Best practices for performance


Modern CPUs very often have more than one processing cores, which can be used for parallelization. In this context, multithreading means splitting the workload into several parts. Each part is then processed independently by a CPU core. The term multithreading is used to designate splitting the workload to several CPU cores in order to speed up its execution.

The crucial underlying concept of multithreading is thread. The simplest way to imagine a thread is as an independent worker, which has its own code that it is executing. Some of the data used by the thread is local to the thread, and some of it is shared among all threads. An important aspect of multithreading is that all the threads in principle have access to the same address space.

Although the user can create as many logical threads as they want, for optimum performance the number of threads should correspond to the number of CPU cores.

There are several interfaces the threads are exposed to the developers:

  • Raw threads (e.g. pthreads in C or std::thread in C++): this interface is the most basic, because the developer is explicitly in charge of splitting the problem into pieces, distributing it to threads and thread synchronization, but it is the most powerful.
  • OpenMP Multithreading: OpenMP multithreading is a set of compiler pragmas supported by most compilers. By applying these pragmas to the source code, the developer provides the information to the compiler which feeds the OpenMP runtime.
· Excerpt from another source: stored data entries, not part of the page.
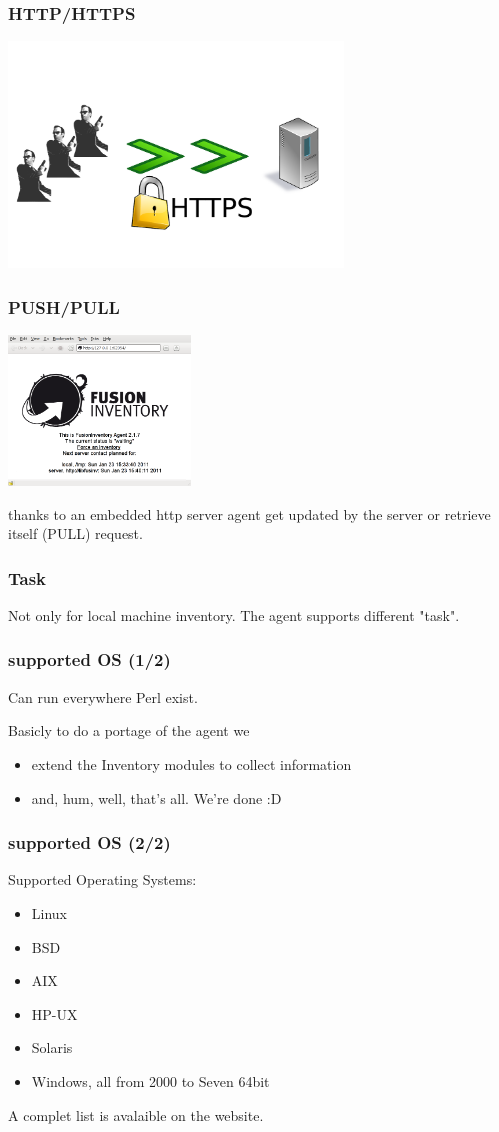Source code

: \begin{frame}
\frametitle{HTTP/HTTPS}
%
\includegraphics[height=6.0cm]{pics/https.pdf}
%
\end{frame}
\begin{frame}
\frametitle{PUSH/PULL}
\includegraphics[height=4.0cm]{pics/http-server.png}

thanks to an embedded http server agent get updated by the server or retrieve itself (PULL) request.
%
\end{frame}



\begin{frame}
\frametitle{Task}
%
Not only for local machine inventory. The agent supports different "task".
\end{frame}



\begin{frame}
\frametitle{supported OS (1/2)}
Can run everywhere Perl exist.

\pause
Basicly to do a portage of the agent we
\begin{itemize}
%
\item extend the Inventory modules to collect information
\item and, hum, well, that's all. We're done :D
%
\end{itemize}

\end{frame}
\begin{frame}
\frametitle{supported OS (2/2)}
Supported Operating Systems:
\begin{itemize}
%
\item Linux
\pause
\item BSD
\pause
\item AIX
\pause
\item HP-UX
\pause
\item Solaris
\pause
\item Windows, all from 2000 to Seven 64bit
%
\end{itemize}
A complet list is avalaible on the website.
\end{frame}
OpenMP runtime is in charge of splitting the workload into smaller segments, distributing it to CPU cores and thread synchronization.
  • Parallel algorithms and frameworks: There are many frameworks that offer parallelization out-of-the-box, without the need for the user to do anything. For example, starting from C++17, many algorithms come with parallel versions, e.g. std::sort for sorting, std::transform for applying transformation function to each element of the array, etc.

The two biggest challenges with multithreading are: (1) deciding which data should be thread-private and which should be shared and (2) thread synchronization and possible data races. Without it, the parallelization either doesn’t pay off in term of performance or gives the wrong results.